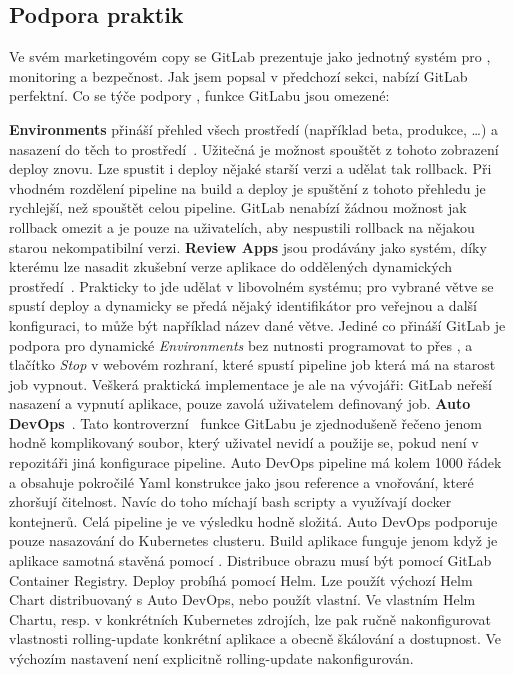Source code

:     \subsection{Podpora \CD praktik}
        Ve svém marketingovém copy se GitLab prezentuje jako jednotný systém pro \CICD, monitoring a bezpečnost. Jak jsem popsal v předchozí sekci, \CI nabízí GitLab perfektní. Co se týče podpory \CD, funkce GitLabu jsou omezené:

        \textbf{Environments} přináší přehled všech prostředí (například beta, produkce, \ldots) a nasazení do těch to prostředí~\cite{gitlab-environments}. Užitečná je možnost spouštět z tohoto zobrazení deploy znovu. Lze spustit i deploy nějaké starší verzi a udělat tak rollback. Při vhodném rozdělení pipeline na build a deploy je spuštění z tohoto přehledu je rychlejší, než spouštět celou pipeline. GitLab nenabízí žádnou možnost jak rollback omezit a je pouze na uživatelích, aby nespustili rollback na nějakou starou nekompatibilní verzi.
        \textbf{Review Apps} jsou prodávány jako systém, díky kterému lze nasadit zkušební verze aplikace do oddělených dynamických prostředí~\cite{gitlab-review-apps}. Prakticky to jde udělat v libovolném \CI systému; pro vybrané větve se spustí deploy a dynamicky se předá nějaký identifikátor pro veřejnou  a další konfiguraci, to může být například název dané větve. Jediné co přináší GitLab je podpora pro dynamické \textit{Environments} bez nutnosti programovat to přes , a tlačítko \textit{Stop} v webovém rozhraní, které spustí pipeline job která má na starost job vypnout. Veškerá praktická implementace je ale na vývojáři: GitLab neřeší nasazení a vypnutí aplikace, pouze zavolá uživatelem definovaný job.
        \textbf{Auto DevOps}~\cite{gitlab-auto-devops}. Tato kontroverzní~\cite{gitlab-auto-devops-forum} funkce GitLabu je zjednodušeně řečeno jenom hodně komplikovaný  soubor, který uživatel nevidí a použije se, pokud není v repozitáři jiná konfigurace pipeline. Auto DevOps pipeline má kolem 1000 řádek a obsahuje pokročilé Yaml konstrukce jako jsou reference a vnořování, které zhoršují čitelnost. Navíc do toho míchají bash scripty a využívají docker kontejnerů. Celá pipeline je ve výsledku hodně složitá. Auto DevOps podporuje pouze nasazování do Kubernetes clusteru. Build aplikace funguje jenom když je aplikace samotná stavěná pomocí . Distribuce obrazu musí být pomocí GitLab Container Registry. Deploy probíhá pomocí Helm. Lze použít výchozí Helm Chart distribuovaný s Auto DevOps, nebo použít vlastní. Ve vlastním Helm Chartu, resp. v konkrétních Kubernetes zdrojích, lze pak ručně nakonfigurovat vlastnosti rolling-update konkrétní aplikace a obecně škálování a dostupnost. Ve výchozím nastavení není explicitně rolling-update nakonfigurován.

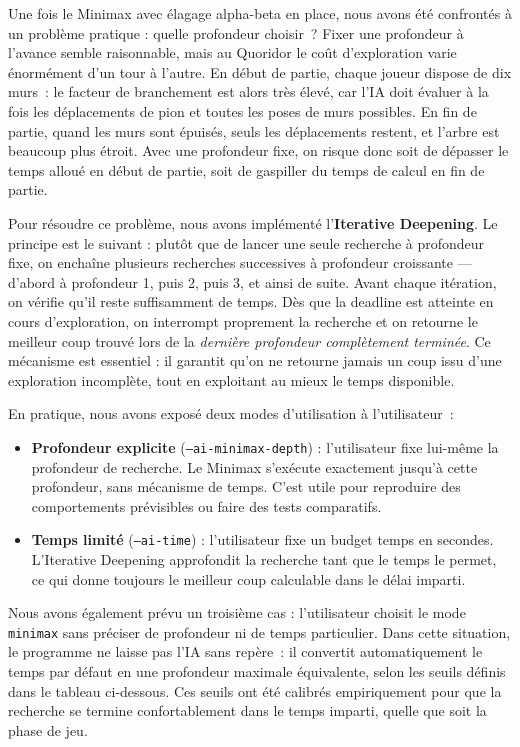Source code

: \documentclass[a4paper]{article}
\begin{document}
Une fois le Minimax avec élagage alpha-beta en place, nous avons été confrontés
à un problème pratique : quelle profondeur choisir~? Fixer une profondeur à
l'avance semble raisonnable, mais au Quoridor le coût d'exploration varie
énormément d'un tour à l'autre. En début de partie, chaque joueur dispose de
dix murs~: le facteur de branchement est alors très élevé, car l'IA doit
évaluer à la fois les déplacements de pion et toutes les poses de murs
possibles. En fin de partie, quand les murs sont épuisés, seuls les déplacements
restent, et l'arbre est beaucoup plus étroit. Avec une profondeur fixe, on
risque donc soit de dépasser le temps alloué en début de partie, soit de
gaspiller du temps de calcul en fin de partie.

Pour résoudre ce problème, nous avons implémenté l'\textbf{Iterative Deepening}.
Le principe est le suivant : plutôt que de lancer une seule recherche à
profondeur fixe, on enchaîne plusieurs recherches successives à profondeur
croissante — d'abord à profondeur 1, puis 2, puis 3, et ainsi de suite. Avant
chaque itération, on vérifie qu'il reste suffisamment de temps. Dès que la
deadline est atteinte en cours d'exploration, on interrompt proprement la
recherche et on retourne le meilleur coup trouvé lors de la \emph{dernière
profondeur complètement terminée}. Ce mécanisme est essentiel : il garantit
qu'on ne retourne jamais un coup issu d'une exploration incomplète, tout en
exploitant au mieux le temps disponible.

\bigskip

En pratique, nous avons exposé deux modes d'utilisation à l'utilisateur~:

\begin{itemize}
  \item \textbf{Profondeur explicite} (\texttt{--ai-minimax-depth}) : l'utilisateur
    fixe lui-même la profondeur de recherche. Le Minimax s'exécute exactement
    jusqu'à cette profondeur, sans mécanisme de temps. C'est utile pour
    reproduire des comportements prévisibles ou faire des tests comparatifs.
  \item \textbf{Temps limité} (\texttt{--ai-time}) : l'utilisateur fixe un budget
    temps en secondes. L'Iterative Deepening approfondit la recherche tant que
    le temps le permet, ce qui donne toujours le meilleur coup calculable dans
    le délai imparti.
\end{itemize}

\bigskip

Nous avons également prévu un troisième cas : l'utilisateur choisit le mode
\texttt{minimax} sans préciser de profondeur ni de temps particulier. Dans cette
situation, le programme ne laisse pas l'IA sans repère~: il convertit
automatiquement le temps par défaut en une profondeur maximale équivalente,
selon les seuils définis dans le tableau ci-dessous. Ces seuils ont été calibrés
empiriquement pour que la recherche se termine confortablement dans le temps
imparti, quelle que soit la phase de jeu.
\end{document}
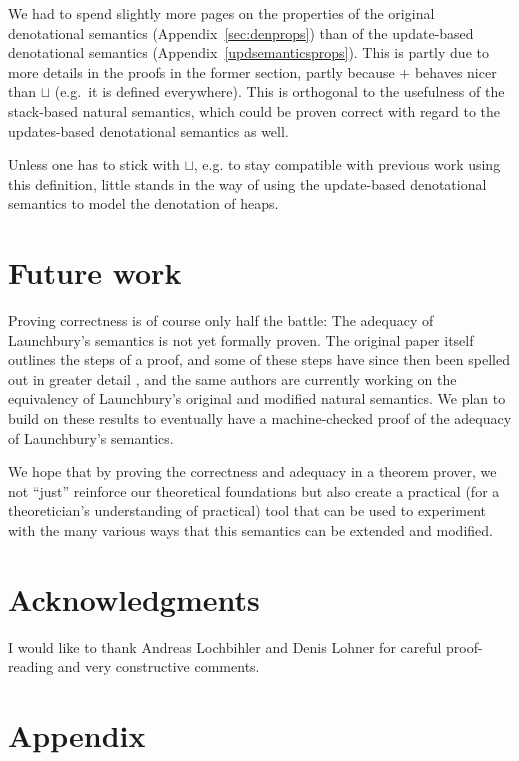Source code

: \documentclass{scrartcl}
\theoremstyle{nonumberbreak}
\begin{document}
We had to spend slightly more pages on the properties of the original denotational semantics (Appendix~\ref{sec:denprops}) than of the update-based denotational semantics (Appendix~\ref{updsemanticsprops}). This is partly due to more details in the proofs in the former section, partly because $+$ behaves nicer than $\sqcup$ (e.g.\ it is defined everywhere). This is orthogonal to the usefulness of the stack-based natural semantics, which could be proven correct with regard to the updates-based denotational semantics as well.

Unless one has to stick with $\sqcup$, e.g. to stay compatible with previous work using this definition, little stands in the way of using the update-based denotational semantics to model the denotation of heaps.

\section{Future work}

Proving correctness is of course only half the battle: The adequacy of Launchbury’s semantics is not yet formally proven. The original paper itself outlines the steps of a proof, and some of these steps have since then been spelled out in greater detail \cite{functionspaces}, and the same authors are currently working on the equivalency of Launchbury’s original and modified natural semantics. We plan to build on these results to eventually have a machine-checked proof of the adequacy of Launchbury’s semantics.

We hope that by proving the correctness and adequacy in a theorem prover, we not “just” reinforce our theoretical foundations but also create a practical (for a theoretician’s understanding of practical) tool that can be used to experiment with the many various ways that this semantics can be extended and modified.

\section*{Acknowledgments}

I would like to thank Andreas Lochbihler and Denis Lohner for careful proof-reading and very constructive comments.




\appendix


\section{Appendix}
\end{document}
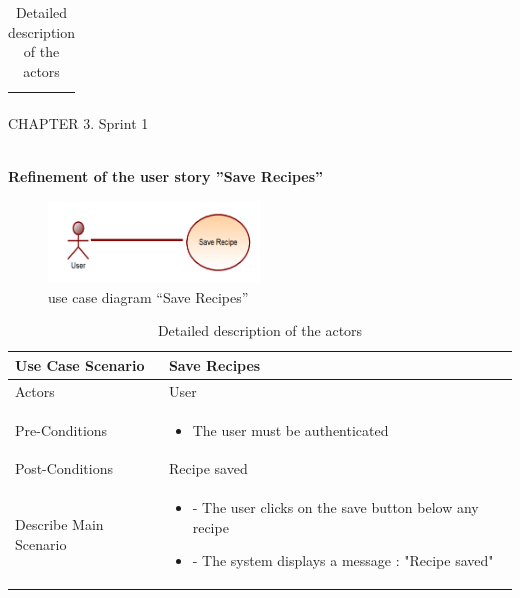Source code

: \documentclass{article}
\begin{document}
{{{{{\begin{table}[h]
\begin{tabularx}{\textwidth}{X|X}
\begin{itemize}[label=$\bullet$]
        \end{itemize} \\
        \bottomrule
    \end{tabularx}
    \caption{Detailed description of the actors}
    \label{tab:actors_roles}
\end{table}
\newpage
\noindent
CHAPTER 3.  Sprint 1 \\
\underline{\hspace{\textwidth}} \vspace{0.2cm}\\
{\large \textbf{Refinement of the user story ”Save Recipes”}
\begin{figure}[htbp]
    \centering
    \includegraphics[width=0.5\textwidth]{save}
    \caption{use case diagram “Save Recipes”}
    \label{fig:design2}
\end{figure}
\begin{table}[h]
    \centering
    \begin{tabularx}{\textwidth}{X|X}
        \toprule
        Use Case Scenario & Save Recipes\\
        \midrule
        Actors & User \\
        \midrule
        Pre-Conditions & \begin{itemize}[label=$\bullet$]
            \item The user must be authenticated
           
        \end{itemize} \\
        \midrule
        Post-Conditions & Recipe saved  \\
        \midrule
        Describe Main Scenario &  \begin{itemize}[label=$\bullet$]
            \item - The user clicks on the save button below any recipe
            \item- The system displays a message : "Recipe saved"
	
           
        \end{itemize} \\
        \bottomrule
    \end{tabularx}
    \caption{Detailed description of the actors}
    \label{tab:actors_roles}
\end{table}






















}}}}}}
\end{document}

**AIM OF THE EXERCISE**
Copy whichever lines in the listing above contain the word "texttt".

**REPLY TO THE TASK**
  \item \textbf{Profondeur explicite} (\texttt{--ai-minimax-depth}) : l'utilisateur
  \item \textbf{Temps limité} (\texttt{--ai-time}) : l'utilisateur fixe un budget
\texttt{minimax} sans préciser de profondeur ni de temps particulier. Dans cette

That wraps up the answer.